> **About this exercise**
Your answer must be every line of the data that contains "requirements".

+===+

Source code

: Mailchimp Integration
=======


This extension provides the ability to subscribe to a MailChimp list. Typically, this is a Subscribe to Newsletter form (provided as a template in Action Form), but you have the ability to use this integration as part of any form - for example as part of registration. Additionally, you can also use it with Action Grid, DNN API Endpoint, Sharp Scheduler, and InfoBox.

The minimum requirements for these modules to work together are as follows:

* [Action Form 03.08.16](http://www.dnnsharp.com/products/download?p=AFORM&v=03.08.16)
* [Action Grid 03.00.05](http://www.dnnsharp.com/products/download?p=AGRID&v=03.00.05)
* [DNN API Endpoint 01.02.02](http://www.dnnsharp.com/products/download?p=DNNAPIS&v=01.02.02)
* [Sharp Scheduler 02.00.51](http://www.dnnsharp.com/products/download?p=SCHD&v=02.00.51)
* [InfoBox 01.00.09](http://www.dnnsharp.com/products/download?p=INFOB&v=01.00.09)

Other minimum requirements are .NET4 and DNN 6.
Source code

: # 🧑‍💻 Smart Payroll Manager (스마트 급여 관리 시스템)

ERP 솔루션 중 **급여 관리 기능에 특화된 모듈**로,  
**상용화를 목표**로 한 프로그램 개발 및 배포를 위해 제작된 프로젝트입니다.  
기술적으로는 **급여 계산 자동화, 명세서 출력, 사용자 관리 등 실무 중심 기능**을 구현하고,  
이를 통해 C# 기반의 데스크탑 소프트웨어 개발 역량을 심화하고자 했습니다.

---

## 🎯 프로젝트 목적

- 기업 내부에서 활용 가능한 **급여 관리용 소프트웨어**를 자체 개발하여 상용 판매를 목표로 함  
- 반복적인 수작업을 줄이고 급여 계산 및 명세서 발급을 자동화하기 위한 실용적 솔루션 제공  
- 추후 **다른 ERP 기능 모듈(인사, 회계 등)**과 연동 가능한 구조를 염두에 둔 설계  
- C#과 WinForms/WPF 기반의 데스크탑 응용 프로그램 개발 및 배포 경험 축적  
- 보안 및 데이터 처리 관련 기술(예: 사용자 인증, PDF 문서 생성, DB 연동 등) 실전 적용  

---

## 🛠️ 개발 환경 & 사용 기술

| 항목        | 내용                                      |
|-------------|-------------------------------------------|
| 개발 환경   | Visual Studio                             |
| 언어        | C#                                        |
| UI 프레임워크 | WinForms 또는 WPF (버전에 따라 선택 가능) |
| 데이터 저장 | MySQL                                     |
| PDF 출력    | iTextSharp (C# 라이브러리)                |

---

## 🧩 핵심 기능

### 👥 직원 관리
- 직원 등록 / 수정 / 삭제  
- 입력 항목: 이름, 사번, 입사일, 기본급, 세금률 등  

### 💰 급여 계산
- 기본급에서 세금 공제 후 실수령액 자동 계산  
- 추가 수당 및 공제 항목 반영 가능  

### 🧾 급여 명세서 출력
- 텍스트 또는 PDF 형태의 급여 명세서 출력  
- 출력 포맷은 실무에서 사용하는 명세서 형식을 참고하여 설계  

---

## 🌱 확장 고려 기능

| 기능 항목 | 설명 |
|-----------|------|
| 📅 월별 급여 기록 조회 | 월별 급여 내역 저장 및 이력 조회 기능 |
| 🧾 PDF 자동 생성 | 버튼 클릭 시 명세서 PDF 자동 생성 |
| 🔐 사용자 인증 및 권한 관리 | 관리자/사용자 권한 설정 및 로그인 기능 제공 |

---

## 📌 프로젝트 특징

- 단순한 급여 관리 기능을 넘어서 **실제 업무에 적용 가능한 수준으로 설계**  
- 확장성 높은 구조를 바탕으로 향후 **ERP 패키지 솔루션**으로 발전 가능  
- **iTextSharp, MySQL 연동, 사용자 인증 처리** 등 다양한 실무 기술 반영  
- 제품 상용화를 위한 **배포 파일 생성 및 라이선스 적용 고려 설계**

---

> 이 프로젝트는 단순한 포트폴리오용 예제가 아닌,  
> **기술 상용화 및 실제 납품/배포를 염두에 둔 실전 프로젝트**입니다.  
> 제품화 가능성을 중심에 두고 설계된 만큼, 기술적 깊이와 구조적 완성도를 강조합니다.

+===+

> **Answer box**
The minimum requirements for these modules to work together are as follows:
Other minimum requirements are .NET4 and DNN 6.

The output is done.